Exercise objective:
Only the number is needed: count the lines below that hold the string "access".

*** Exercise material

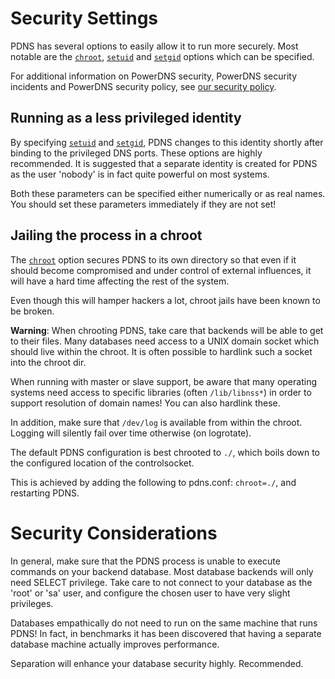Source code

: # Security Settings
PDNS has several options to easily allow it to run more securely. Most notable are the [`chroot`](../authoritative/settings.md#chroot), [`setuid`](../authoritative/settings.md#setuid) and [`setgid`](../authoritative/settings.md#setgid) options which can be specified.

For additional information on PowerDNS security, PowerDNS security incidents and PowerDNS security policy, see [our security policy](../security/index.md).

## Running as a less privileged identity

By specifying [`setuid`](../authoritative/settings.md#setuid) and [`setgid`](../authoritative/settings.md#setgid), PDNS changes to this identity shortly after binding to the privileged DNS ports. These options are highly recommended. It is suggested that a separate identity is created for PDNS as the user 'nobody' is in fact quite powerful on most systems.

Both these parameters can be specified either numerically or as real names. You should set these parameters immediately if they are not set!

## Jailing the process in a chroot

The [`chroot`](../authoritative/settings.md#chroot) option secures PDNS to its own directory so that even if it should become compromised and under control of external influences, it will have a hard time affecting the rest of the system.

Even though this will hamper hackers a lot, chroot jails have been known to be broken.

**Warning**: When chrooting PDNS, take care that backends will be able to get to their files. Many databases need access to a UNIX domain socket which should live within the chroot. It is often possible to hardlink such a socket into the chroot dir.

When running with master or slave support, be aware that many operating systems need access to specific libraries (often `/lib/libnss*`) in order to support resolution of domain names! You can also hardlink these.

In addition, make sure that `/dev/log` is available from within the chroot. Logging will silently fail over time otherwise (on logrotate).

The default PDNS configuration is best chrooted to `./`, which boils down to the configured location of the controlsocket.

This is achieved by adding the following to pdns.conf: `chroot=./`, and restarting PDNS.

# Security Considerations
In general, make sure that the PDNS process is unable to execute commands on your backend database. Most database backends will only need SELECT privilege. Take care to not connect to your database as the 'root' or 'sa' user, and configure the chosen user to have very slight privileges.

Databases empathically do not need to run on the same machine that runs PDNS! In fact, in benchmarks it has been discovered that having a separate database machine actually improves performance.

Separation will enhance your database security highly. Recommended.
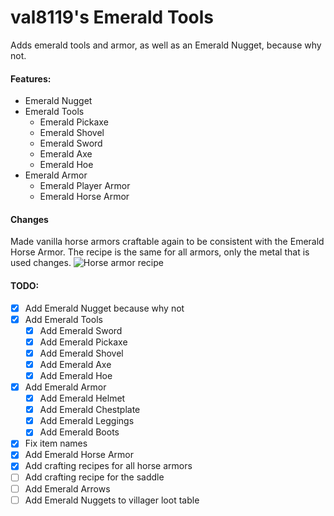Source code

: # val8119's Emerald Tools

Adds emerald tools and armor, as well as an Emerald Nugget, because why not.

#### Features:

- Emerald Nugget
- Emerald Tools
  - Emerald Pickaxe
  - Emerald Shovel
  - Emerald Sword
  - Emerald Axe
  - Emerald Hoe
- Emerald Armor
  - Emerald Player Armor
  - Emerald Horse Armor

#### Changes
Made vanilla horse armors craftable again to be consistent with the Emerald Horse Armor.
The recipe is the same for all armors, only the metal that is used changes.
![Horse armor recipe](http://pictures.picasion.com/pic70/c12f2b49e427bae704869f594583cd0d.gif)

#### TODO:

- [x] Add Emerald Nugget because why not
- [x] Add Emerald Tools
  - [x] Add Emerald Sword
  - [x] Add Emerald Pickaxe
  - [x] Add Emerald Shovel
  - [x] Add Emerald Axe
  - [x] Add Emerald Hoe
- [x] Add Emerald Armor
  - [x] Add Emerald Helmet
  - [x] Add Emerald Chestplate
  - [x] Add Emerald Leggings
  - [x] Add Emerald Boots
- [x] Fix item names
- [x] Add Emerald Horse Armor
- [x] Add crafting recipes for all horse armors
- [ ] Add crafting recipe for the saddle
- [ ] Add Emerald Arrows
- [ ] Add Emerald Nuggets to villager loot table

******
*** Exercise material

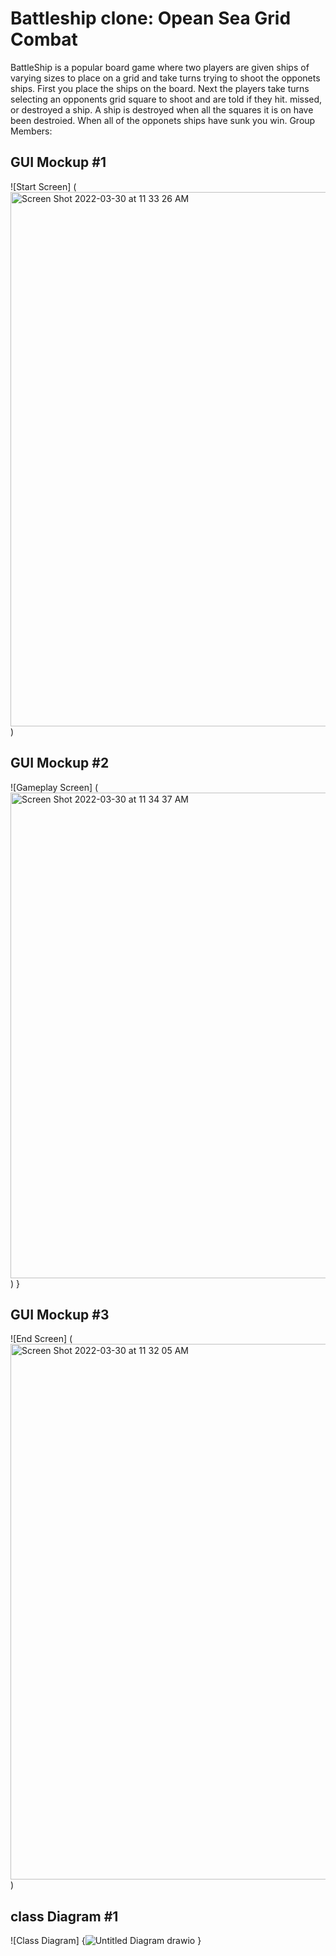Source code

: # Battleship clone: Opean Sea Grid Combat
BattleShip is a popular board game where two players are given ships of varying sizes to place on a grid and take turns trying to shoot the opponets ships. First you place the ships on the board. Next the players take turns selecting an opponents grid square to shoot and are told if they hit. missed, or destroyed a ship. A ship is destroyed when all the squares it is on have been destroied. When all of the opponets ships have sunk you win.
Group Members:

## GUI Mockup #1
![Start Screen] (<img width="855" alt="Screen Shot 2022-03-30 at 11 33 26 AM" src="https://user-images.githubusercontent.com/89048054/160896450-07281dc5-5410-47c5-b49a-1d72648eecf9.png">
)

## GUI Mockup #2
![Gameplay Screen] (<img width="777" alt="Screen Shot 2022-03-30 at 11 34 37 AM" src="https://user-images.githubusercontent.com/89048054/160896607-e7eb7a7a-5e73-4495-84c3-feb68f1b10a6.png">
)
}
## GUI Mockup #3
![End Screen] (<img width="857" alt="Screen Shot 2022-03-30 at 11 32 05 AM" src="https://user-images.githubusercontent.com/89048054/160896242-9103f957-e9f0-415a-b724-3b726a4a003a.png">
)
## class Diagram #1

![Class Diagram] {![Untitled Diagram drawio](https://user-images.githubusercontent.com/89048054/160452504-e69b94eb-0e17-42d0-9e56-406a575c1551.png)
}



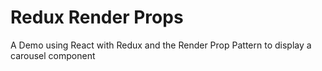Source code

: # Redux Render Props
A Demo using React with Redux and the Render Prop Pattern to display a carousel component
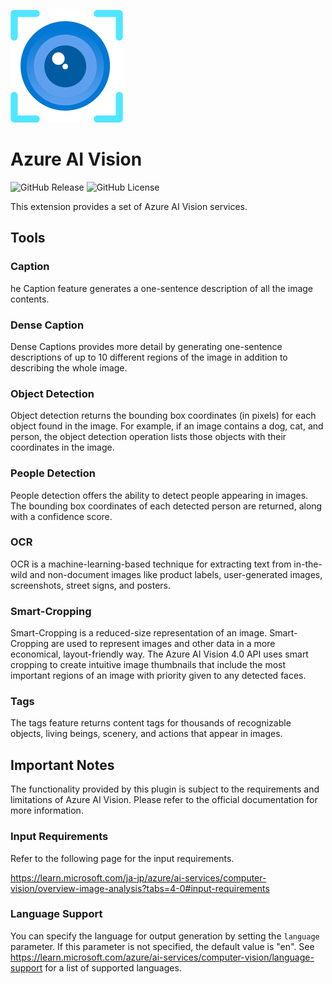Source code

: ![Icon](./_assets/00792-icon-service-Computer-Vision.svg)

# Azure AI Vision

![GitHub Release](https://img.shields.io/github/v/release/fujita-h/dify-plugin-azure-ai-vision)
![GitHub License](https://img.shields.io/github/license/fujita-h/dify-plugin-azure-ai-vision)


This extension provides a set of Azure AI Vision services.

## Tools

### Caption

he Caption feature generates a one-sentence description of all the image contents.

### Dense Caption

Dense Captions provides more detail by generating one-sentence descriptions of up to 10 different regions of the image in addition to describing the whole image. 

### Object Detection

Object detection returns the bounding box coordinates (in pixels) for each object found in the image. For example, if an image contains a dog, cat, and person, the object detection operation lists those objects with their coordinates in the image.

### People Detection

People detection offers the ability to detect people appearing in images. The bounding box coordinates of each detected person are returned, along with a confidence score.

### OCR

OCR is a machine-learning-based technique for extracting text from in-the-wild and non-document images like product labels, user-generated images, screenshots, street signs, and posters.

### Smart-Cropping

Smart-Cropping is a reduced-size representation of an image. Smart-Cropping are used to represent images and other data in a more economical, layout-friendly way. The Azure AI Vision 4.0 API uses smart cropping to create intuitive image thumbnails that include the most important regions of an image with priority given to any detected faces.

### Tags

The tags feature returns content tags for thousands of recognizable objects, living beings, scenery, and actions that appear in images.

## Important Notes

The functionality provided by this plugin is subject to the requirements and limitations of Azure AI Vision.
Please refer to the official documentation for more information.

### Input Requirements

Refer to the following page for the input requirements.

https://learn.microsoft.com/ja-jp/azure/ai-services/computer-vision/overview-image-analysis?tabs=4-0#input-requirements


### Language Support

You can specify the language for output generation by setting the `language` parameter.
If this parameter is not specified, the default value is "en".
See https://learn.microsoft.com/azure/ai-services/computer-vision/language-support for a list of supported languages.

******

Expected answer:
2